Sementara itu usaha pengkrestenan Poso, Toraja dan beberapa daerah lain di Sulawesi Selatan dan Tengah semakin berkembang sejak kedatangan C. Kruyt dan N. Adriani pada abad dekade terakhir abad ke-19. Pengangkatan Jacob Grooff sebagai uskup Katholik pertama di Indonesia pada tahun 1845 telah memancing munculnya perdebatan panjang di kalangan pemeluk Kristiani, baik di Indonesia maupun di Belanda dan memicu konflik antara gereja dan negara.

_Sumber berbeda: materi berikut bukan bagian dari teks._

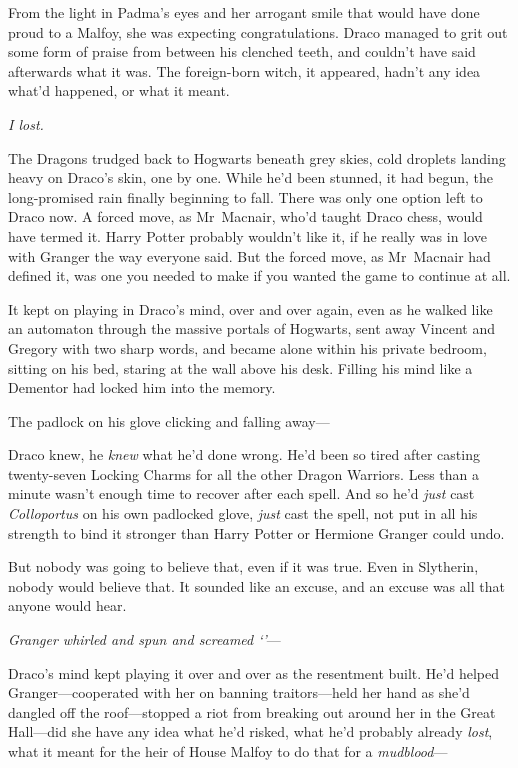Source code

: From the light in Padma’s eyes and her arrogant smile that would have done proud to a Malfoy, she was expecting congratulations. Draco managed to grit out some form of praise from between his clenched teeth, and couldn’t have said afterwards what it was. The foreign-born witch, it appeared, hadn’t any idea what’d happened, or what it meant.

\emph{I lost.}

The Dragons trudged back to Hogwarts beneath grey skies, cold droplets landing heavy on Draco’s skin, one by one. While he’d been stunned, it had begun, the long-promised rain finally beginning to fall. There was only one option left to Draco now. A forced move, as Mr~Macnair, who’d taught Draco chess, would have termed it. Harry Potter probably wouldn’t like it, if he really was in love with Granger the way everyone said. But the forced move, as Mr~Macnair had defined it, was one you needed to make if you wanted the game to continue at all.

It kept on playing in Draco’s mind, over and over again, even as he walked like an automaton through the massive portals of Hogwarts, sent away Vincent and Gregory with two sharp words, and became alone within his private bedroom, sitting on his bed, staring at the wall above his desk. Filling his mind like a Dementor had locked him into the memory.

The padlock on his glove clicking and falling away—

Draco knew, he \emph{knew} what he’d done wrong. He’d been so tired after casting twenty-seven Locking Charms for all the other Dragon Warriors. Less than a minute wasn’t enough time to recover after each spell. And so he’d \emph{just} cast \emph{Colloportus} on his own padlocked glove, \emph{just} cast the spell, not put in all his strength to bind it stronger than Harry Potter or Hermione Granger could undo.

But nobody was going to believe that, even if it was true. Even in Slytherin, nobody would believe that. It sounded like an excuse, and an excuse was all that anyone would hear.

\emph{Granger whirled and spun and screamed ‘’}—

Draco’s mind kept playing it over and over as the resentment built. He’d helped Granger—cooperated with her on banning traitors—held her hand as she’d dangled off the roof—stopped a riot from breaking out around her in the Great Hall—did she have any idea what he’d risked, what he’d probably already \emph{lost}, what it meant for the heir of House Malfoy to do that for a \emph{mudblood}—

Menurut peraturan yang dikeluarkan pemerintah pada tahun 1854, para guru, rohaniawan, zending dan missionaris Kristiani harus memiliki izin khusus dari Gubernur Jenderal untuk melakukan pekerjaan di salah satu wilayah di Hindia Belanda.

Seiring dengan peraturan itu daerah Banten di Jawa Barat, Aceh, Sumatera Barat dan Bali tertutup untuk kegiatan misi Kristiani apa pun. Wilayah Ambon dan sekitarnya menjadi hak eksklusif zending gereja reformasi sampai tahun 1921, sementara itu di Papua misi Katholik dan zending reformasi dipisahkan oleh garis 4'30'' lintang selatan sampai tahun 1934.

Di Bolaang Mongondow Sulawesi Utara, pemerintah kolonial baru memberi izin para rohaniawan melakukan perkabaran injil pada tahun 1904. Daerah Batak juga menjadi wilayah eksklusif bagi kegiatan zending gereja reformasi sejak para rohaniawan Rheinische Missionsgesellschaft (RMG) memulai kegiatan mereka di Sipirok pada tahun 1861. 

Misionaris Katholik baru diperkenankan masuk wilayah ini pada tahun 1928. Sementara itu pada saat yang sama kegiatan misi Kristiani baik gereja Katholik maupun reformasi di pulau-pulau yang lain  terus berkembang.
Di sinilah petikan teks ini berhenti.